Mustafa Hyder Sayed highlighted how politicisation of the pandemic was replacing multilateral cooperation in the fight against the pandemic. He said: “Playing politics with the pandemics detracts developing countries like Pakistan from effectively fighting it. If it weren’t for China in ensuring the donation of vaccines, almost 3.5 million doses, we would not have been able to save so many lives of Pakistanis.”

Munir Akram called the politicisation of tracing the origins of the virus a ‘regrettable move’, and said the efforts had been tainted by conspiracy theories and smear campaigns. He also said that this had set a wrong precedent by exploiting the WHO as a ‘tool for political manoeuvring’.

Talking about the close cooperation of China with WHO to trace the origins of the virus, Ambassador Akram said the only way forward out of this misinformation epidemic was through “science as origin tracing is science, trust science, stay away from prejudice and politics.”

Hassan Khawar highlighted how the coronavirus pandemic had taken more than four million lives so far, while continuing to wreak havoc throughout the world. He said that despite efforts to find the origins of the virus, there is no scientific evidence to blame China.

Naghmana Hashmi called Covid-19 a ‘politically-charged virus’ that has increased global competition, and created two blocks in the international system: one which alleges the virus was created in a lab in Wuhan whereas the other thinks that it was created in a lab in Maryland, US.

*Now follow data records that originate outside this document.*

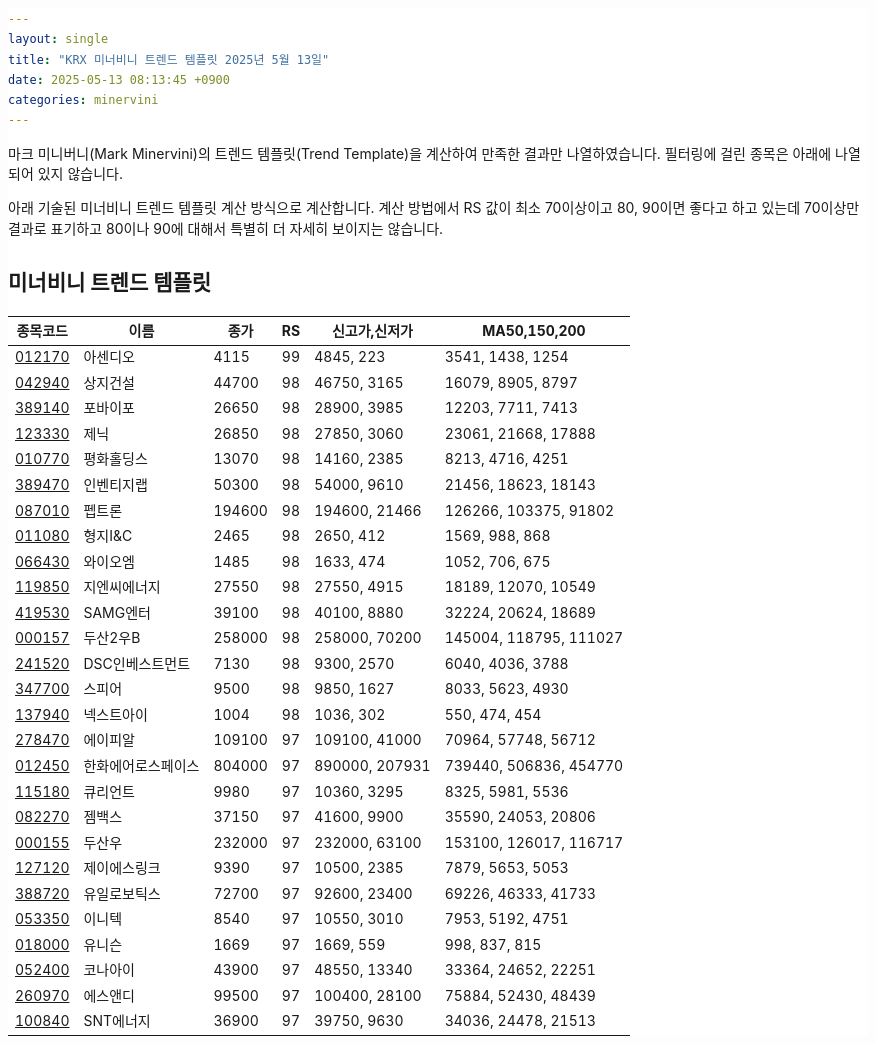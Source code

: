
 ```yaml
---
layout: single
title: "KRX 미너비니 트렌드 템플릿 2025년 5월 13일"
date: 2025-05-13 08:13:45 +0900
categories: minervini
---
```

마크 미니버니(Mark Minervini)의 트렌드 템플릿(Trend Template)을 계산하여 만족한 결과만 나열하였습니다. 필터링에 걸린 종목은 아래에 나열되어 있지 않습니다.

아래 기술된 미너비니 트렌드 템플릿 계산 방식으로 계산합니다. 계산 방법에서 RS 값이 최소 70이상이고 80, 90이면 좋다고 하고 있는데 70이상만 결과로 표기하고 80이나 90에 대해서 특별히 더 자세히 보이지는 않습니다.

## 미너비니 트렌드 템플릿

|종목코드|이름|종가|RS|신고가,신저가|MA50,150,200|
|------|---|---|--|---------|------------|
|[012170](https://finance.daum.net/quotes/A012170)|아센디오|4115|99|4845, 223|3541, 1438, 1254|
|[042940](https://finance.daum.net/quotes/A042940)|상지건설|44700|98|46750, 3165|16079, 8905, 8797|
|[389140](https://finance.daum.net/quotes/A389140)|포바이포|26650|98|28900, 3985|12203, 7711, 7413|
|[123330](https://finance.daum.net/quotes/A123330)|제닉|26850|98|27850, 3060|23061, 21668, 17888|
|[010770](https://finance.daum.net/quotes/A010770)|평화홀딩스|13070|98|14160, 2385|8213, 4716, 4251|
|[389470](https://finance.daum.net/quotes/A389470)|인벤티지랩|50300|98|54000, 9610|21456, 18623, 18143|
|[087010](https://finance.daum.net/quotes/A087010)|펩트론|194600|98|194600, 21466|126266, 103375, 91802|
|[011080](https://finance.daum.net/quotes/A011080)|형지I&C|2465|98|2650, 412|1569, 988, 868|
|[066430](https://finance.daum.net/quotes/A066430)|와이오엠|1485|98|1633, 474|1052, 706, 675|
|[119850](https://finance.daum.net/quotes/A119850)|지엔씨에너지|27550|98|27550, 4915|18189, 12070, 10549|
|[419530](https://finance.daum.net/quotes/A419530)|SAMG엔터|39100|98|40100, 8880|32224, 20624, 18689|
|[000157](https://finance.daum.net/quotes/A000157)|두산2우B|258000|98|258000, 70200|145004, 118795, 111027|
|[241520](https://finance.daum.net/quotes/A241520)|DSC인베스트먼트|7130|98|9300, 2570|6040, 4036, 3788|
|[347700](https://finance.daum.net/quotes/A347700)|스피어|9500|98|9850, 1627|8033, 5623, 4930|
|[137940](https://finance.daum.net/quotes/A137940)|넥스트아이|1004|98|1036, 302|550, 474, 454|
|[278470](https://finance.daum.net/quotes/A278470)|에이피알|109100|97|109100, 41000|70964, 57748, 56712|
|[012450](https://finance.daum.net/quotes/A012450)|한화에어로스페이스|804000|97|890000, 207931|739440, 506836, 454770|
|[115180](https://finance.daum.net/quotes/A115180)|큐리언트|9980|97|10360, 3295|8325, 5981, 5536|
|[082270](https://finance.daum.net/quotes/A082270)|젬백스|37150|97|41600, 9900|35590, 24053, 20806|
|[000155](https://finance.daum.net/quotes/A000155)|두산우|232000|97|232000, 63100|153100, 126017, 116717|
|[127120](https://finance.daum.net/quotes/A127120)|제이에스링크|9390|97|10500, 2385|7879, 5653, 5053|
|[388720](https://finance.daum.net/quotes/A388720)|유일로보틱스|72700|97|92600, 23400|69226, 46333, 41733|
|[053350](https://finance.daum.net/quotes/A053350)|이니텍|8540|97|10550, 3010|7953, 5192, 4751|
|[018000](https://finance.daum.net/quotes/A018000)|유니슨|1669|97|1669, 559|998, 837, 815|
|[052400](https://finance.daum.net/quotes/A052400)|코나아이|43900|97|48550, 13340|33364, 24652, 22251|
|[260970](https://finance.daum.net/quotes/A260970)|에스앤디|99500|97|100400, 28100|75884, 52430, 48439|
|[100840](https://finance.daum.net/quotes/A100840)|SNT에너지|36900|97|39750, 9630|34036, 24478, 21513|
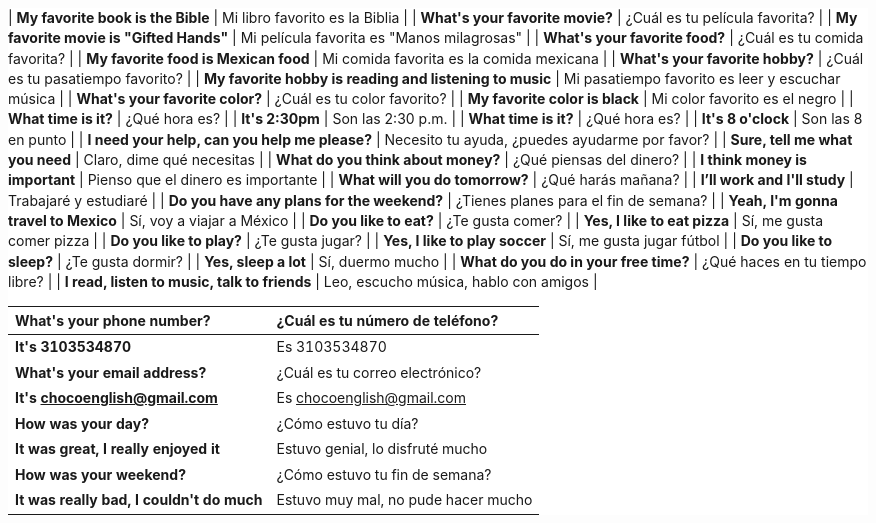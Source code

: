 | **My favorite book is the Bible** | Mi libro favorito es la Biblia |
| **What's your favorite movie?** | ¿Cuál es tu película favorita? |
| **My favorite movie is "Gifted Hands"** | Mi película favorita es "Manos milagrosas" |
| **What's your favorite food?** | ¿Cuál es tu comida favorita? |
| **My favorite food is Mexican food** | Mi comida favorita es la comida mexicana |
| **What's your favorite hobby?** | ¿Cuál es tu pasatiempo favorito? |
| **My favorite hobby is reading and listening to music** | Mi pasatiempo favorito es leer y escuchar música |
| **What's your favorite color?** | ¿Cuál es tu color favorito? |
| **My favorite color is black** | Mi color favorito es el negro |
| **What time is it?** | ¿Qué hora es? |
| **It's 2:30pm** | Son las 2:30 p.m. |
| **What time is it?** | ¿Qué hora es? |
| **It's 8 o'clock** | Son las 8 en punto |
| **I need your help, can you help me please?** | Necesito tu ayuda, ¿puedes ayudarme por favor? |
| **Sure, tell me what you need** | Claro, dime qué necesitas |
| **What do you think about money?** | ¿Qué piensas del dinero? |
| **I think money is important** | Pienso que el dinero es importante |
| **What will you do tomorrow?** | ¿Qué harás mañana? |
| **I’ll work and I'll study** | Trabajaré y estudiaré |
| **Do you have any plans for the weekend?** | ¿Tienes planes para el fin de semana? |
| **Yeah, I'm gonna travel to Mexico** | Sí, voy a viajar a México |
| **Do you like to eat?** | ¿Te gusta comer? |
| **Yes, I like to eat pizza** | Sí, me gusta comer pizza |
| **Do you like to play?** | ¿Te gusta jugar? |
| **Yes, I like to play soccer** | Sí, me gusta jugar fútbol |
| **Do you like to sleep?** | ¿Te gusta dormir? |
| **Yes, sleep a lot** | Sí, duermo mucho |
| **What do you do in your free time?** | ¿Qué haces en tu tiempo libre? |
| **I read, listen to music, talk to friends** | Leo, escucho música, hablo con amigos |

| What's your phone number? | ¿Cuál es tu número de teléfono? |
| :---- | :---- |
| **It's 3103534870** | Es 3103534870 |
| **What's your email address?** | ¿Cuál es tu correo electrónico? |
| **It's chocoenglish@gmail.com** | Es chocoenglish@gmail.com |
| **How was your day?** | ¿Cómo estuvo tu día? |
| **It was great, I really enjoyed it** | Estuvo genial, lo disfruté mucho |
| **How was your weekend?** | ¿Cómo estuvo tu fin de semana? |
| **It was really bad, I couldn't do much** | Estuvo muy mal, no pude hacer mucho |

Senator Mushahid Hussain quoted the August 24 report by 17 US’ intelligence agencies which failed to trace the origins of the coronavirus or lay blame on China. He said despite this, China is demonised through a politically-motivated campaign. He mentioned how President Trump had coined the term ‘China virus’, and said such ethnic targeting is similar to racism, Islamophobia and anti-Semitism.

Meanwhile, members of the National Assembly visited the National Institute of Rehabilitation Medicine (NIRM) along with Zala Qaiser, daughter of Speaker National Assembly Asad Qaiser on Thursday.

The delegation was briefed about the working of the hospital. The faculty members were inquired about their requirements and the lawmakers also took input from patients about the standard of services.